Some studies in North America have found the highest rate of inhalant abuse among white and Latino youths, and among Native American youths who live on reservations. The lowest rate of inhalant use is among African-American youths.
In two 1990s studies of high schools in Illinois, published in the November 2000 issue of the American Journal of Drug and Alcohol Abuse, researchers found that white and Hispanic teens from strong, two-parent families were less likely to abuse inhalants than those from single-parent families; and that Asian students whose academic performance was poor were more likely to use inhalants than “high-achievers” were.
Death resulting from inhalant use is more common in males. The Drug Abuse Warning Network (DAWN) monitors drug-related deaths as reported by medical examiners in 40 metropolitan areas. In 1999, medical examiners in these cities recorded 129 deaths from inhalants, a 25% increase over the 103 inhalant deaths recorded in 1998. Those who died in 1999 from inhalant use ranged from adolescents to adults age 55 and older, and were predominantly white.
From an socioeconomic perspective, inhalant abuse is most often associated with poverty, but there are abusers in all classes. Older inhalant users may develop abuse problems because they have access to volatile chemicals and anesthetics at the workplace.

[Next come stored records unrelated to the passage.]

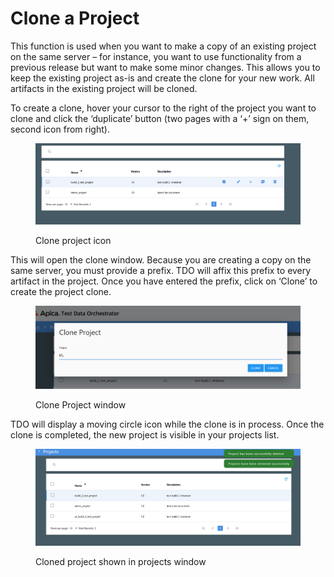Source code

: # Clone a Project

This function is used when you want to make a copy of an existing project on the same server – for instance, you want to use functionality from a previous release but want to make some minor changes.  This allows you to keep the existing project as-is and create the clone for your new work.  All artifacts in the existing project will be cloned.

To create a clone, hover your cursor to the right of the project you want to clone and click the ‘duplicate’ button (two pages with a ‘+’ sign on them, second icon from right).

<figure><img src="../../../../../.gitbook/assets/image (5) (1) (1) (1).png" alt=""><figcaption><p>Clone project icon</p></figcaption></figure>

This will open the clone window. Because you are creating a copy on the same server, you must provide a prefix. TDO will affix this prefix to every artifact in the project. Once you have entered the prefix, click on ‘Clone’ to create the project clone.

<figure><img src="../../../../../.gitbook/assets/image (6) (1) (1).png" alt=""><figcaption><p>Clone Project window</p></figcaption></figure>

TDO will display a moving circle icon while the clone is in process.  Once the clone is completed, the new project is visible in your projects list.

<figure><img src="../../../../../.gitbook/assets/image (7) (1) (1).png" alt=""><figcaption><p>Cloned project shown in projects window</p></figcaption></figure>
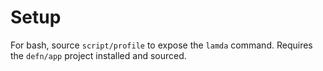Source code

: Setup
=====

For bash, source `script/profile` to expose the `lamda` command.  Requires the
`defn/app` project installed and sourced.
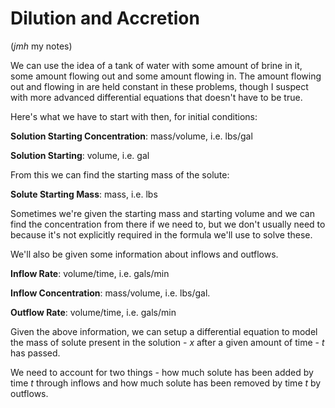# Dilution and Accretion
(*jmh* my notes)

We can use the idea of a tank of water with some amount of brine in it, some amount flowing out and some amount flowing in. The amount flowing out and flowing in are held constant in these problems, though I suspect with more advanced differential equations that doesn't have to be true.

Here's what we have to start with then, for initial conditions:

**Solution Starting Concentration**: mass/volume, i.e. lbs/gal

**Solution Starting**: volume, i.e. gal

From this we can find the starting mass of the solute:

**Solute Starting Mass**: mass, i.e. lbs

Sometimes we're given the starting mass and starting volume and we can find the concentration from there if we need to, but we don't usually need to because it's not explicitly required in the formula we'll use to solve these.

We'll also be given some information about inflows and outflows.

**Inflow Rate**: volume/time, i.e. gals/min

**Inflow Concentration**: mass/volume, i.e. lbs/gal.

**Outflow Rate**: volume/time, i.e. gals/min

Given the above information, we can setup a differential equation to model the mass of solute present in the solution - $x$ after a given amount of time - $t$ has passed.

We need to account for two things - how much solute has been added by time $t$ through inflows and how much solute has been removed by time $t$ by outflows.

The role of community and cultural influences on inhalant use remains uncertain. Some researchers attribute higher use rates among Latinos to poverty, lack of opportunity, and social problems, rather than ethnicity. Others have found traits that distinguish families with greater rates of inhalant abuse, regardless of economic status. Such families may have chaotic lifestyles and with multiple relationship difficulties and other problems. In other cases, the parents may have their own problems with drug and alcohol abuse, or may have either abused their children or lacked strong influence over them. Some parents do not discourage their children from using inhalants or do not disapprove of their children’s peers who abuse the substances.